PORTLAND, Maine — Maine Gov. Paul LePage is sticking by his assertion that out-of-state blacks and Hispanics account for the vast majority of heroin arrests in ...
Gov. Paul LePage

PORTLAND, Maine — Maine Gov. Paul LePage is sticking by his assertion that out-of-state blacks and Hispanics account for the vast majority of heroin arrests in Maine, but no law enforcement stats come close to backing him up.

LePage has doubled down on comments that critics say strengthen racial stereotypes and tacitly approve of racial profiling.

The FBI data show that blacks accounted for 14 percent of drug arrests in Maine in 2014, the most recent numbers available.

Broken down by type of offense, the data showed that blacks accounted for 35.5 percent of arrests for selling opium-derived drugs including heroin, morphine and cocaine. The FBI doesn’t include a category for Hispanics in its statistics.

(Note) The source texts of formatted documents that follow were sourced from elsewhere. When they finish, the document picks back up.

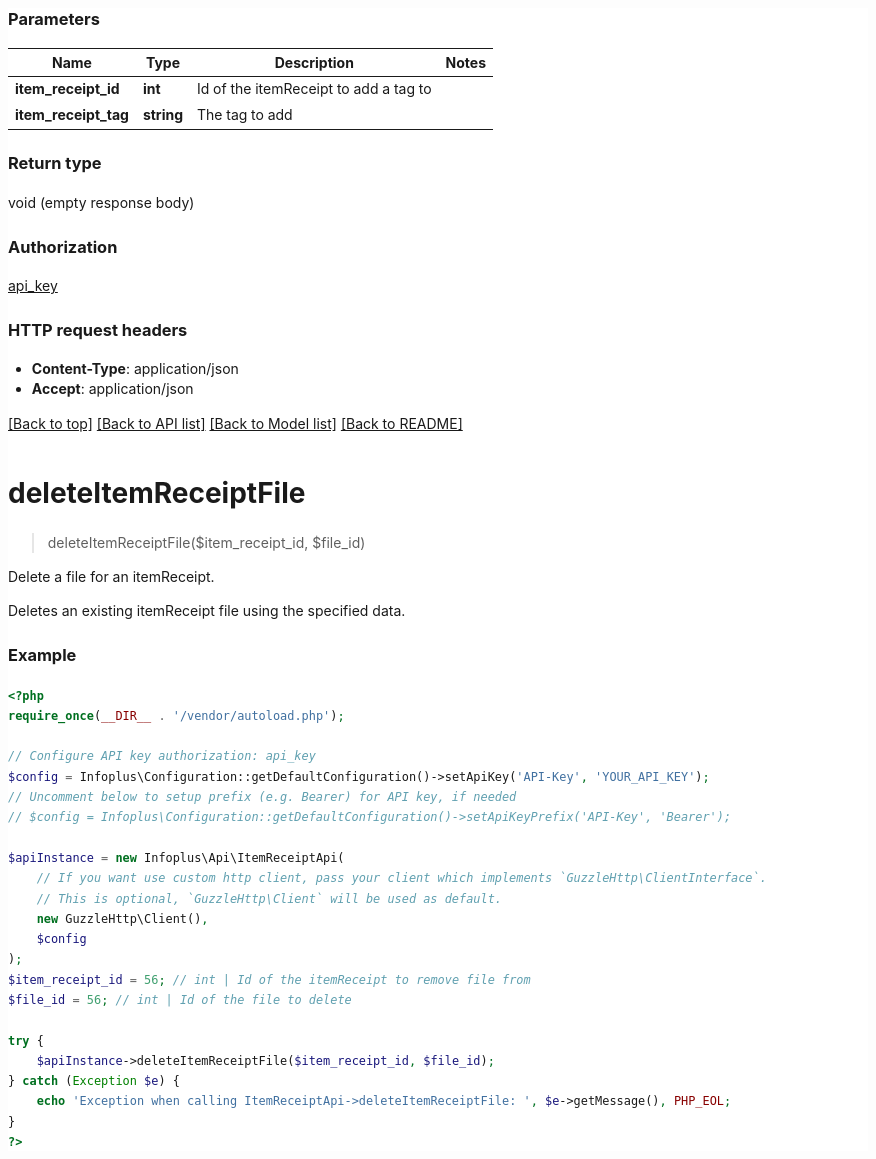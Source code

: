 ### Parameters

Name | Type | Description  | Notes
------------- | ------------- | ------------- | -------------
 **item_receipt_id** | **int**| Id of the itemReceipt to add a tag to |
 **item_receipt_tag** | **string**| The tag to add |

### Return type

void (empty response body)

### Authorization

[api_key](../../README.md#api_key)

### HTTP request headers

 - **Content-Type**: application/json
 - **Accept**: application/json

[[Back to top]](#) [[Back to API list]](../../README.md#documentation-for-api-endpoints) [[Back to Model list]](../../README.md#documentation-for-models) [[Back to README]](../../README.md)

# **deleteItemReceiptFile**
> deleteItemReceiptFile($item_receipt_id, $file_id)

Delete a file for an itemReceipt.

Deletes an existing itemReceipt file using the specified data.

### Example
```php
<?php
require_once(__DIR__ . '/vendor/autoload.php');

// Configure API key authorization: api_key
$config = Infoplus\Configuration::getDefaultConfiguration()->setApiKey('API-Key', 'YOUR_API_KEY');
// Uncomment below to setup prefix (e.g. Bearer) for API key, if needed
// $config = Infoplus\Configuration::getDefaultConfiguration()->setApiKeyPrefix('API-Key', 'Bearer');

$apiInstance = new Infoplus\Api\ItemReceiptApi(
    // If you want use custom http client, pass your client which implements `GuzzleHttp\ClientInterface`.
    // This is optional, `GuzzleHttp\Client` will be used as default.
    new GuzzleHttp\Client(),
    $config
);
$item_receipt_id = 56; // int | Id of the itemReceipt to remove file from
$file_id = 56; // int | Id of the file to delete

try {
    $apiInstance->deleteItemReceiptFile($item_receipt_id, $file_id);
} catch (Exception $e) {
    echo 'Exception when calling ItemReceiptApi->deleteItemReceiptFile: ', $e->getMessage(), PHP_EOL;
}
?>
```
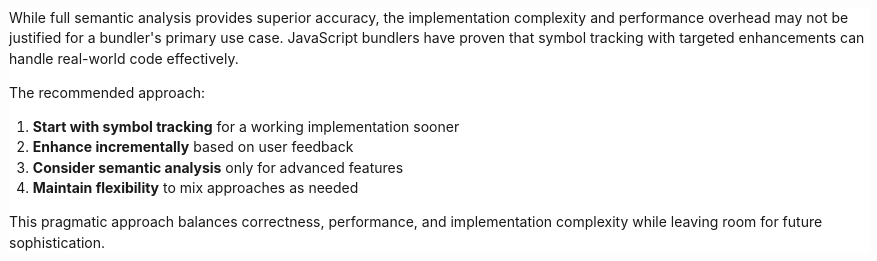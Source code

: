 While full semantic analysis provides superior accuracy, the implementation complexity and performance overhead may not be justified for a bundler's primary use case. JavaScript bundlers have proven that symbol tracking with targeted enhancements can handle real-world code effectively.

The recommended approach:

1. **Start with symbol tracking** for a working implementation sooner
2. **Enhance incrementally** based on user feedback
3. **Consider semantic analysis** only for advanced features
4. **Maintain flexibility** to mix approaches as needed

This pragmatic approach balances correctness, performance, and implementation complexity while leaving room for future sophistication.
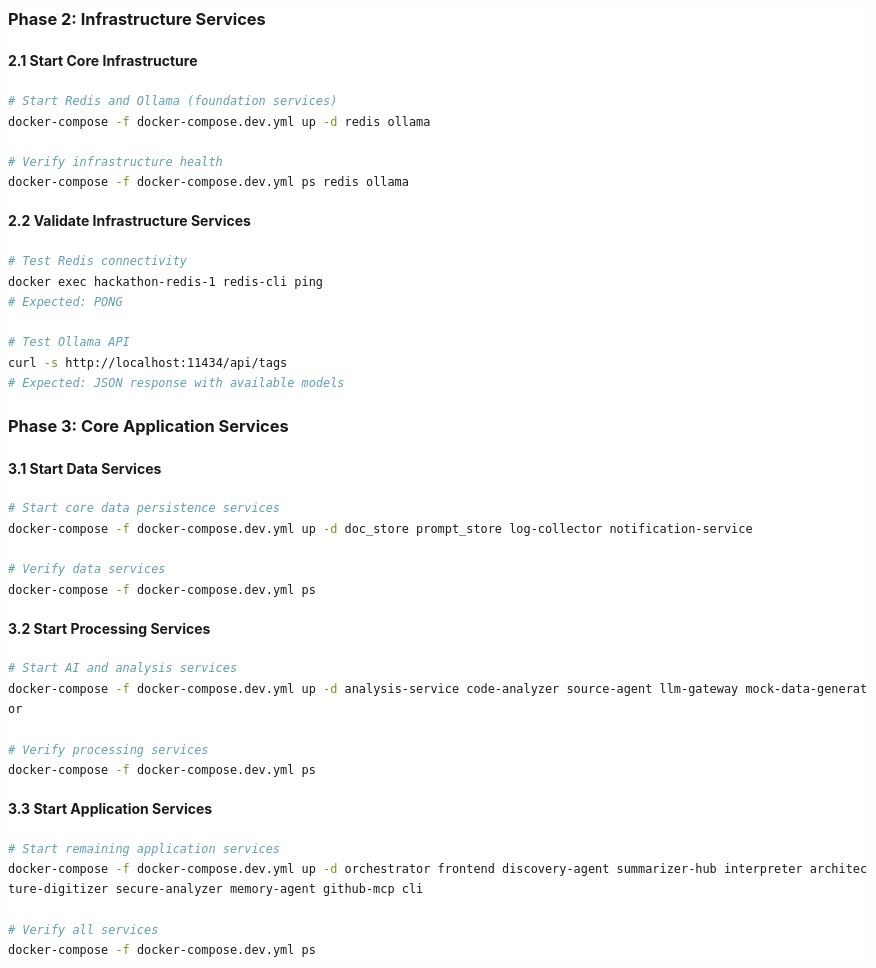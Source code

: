 ### Phase 2: Infrastructure Services

#### 2.1 Start Core Infrastructure
```bash
# Start Redis and Ollama (foundation services)
docker-compose -f docker-compose.dev.yml up -d redis ollama

# Verify infrastructure health
docker-compose -f docker-compose.dev.yml ps redis ollama
```

#### 2.2 Validate Infrastructure Services
```bash
# Test Redis connectivity
docker exec hackathon-redis-1 redis-cli ping
# Expected: PONG

# Test Ollama API
curl -s http://localhost:11434/api/tags
# Expected: JSON response with available models
```

### Phase 3: Core Application Services

#### 3.1 Start Data Services
```bash
# Start core data persistence services
docker-compose -f docker-compose.dev.yml up -d doc_store prompt_store log-collector notification-service

# Verify data services
docker-compose -f docker-compose.dev.yml ps
```

#### 3.2 Start Processing Services
```bash
# Start AI and analysis services
docker-compose -f docker-compose.dev.yml up -d analysis-service code-analyzer source-agent llm-gateway mock-data-generator

# Verify processing services
docker-compose -f docker-compose.dev.yml ps
```

#### 3.3 Start Application Services
```bash
# Start remaining application services
docker-compose -f docker-compose.dev.yml up -d orchestrator frontend discovery-agent summarizer-hub interpreter architecture-digitizer secure-analyzer memory-agent github-mcp cli

# Verify all services
docker-compose -f docker-compose.dev.yml ps
```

The pastor at the Green Memorial A.M.E. Church in Portland accuses the governor of “fear-mongering.”

LePage has had harsh words for Connecticut. The Portland Press Herald reported the Republican governor made the reference last month at a town hall in North Berwick. A businessman asked how he could bring a company to Maine “given the rhetoric you put out there about people of color.”

LePage says he keeps a three-ringed binder of photos from drug busts and most “are black and Hispanic people from Waterbury, Connecticut; the Bronx; and Brooklyn.”

Some called his comments racially charged. LePage, who’s white, says he’s not racist.

In January, LePage said drug dealers with names like “D-Money, Smoothie, Shifty” from Connecticut and New York are getting Maine’s white girls pregnant. He also said that month that his state is too easy on drug dealers, and should “bring the guillotine back” and have “public executions.”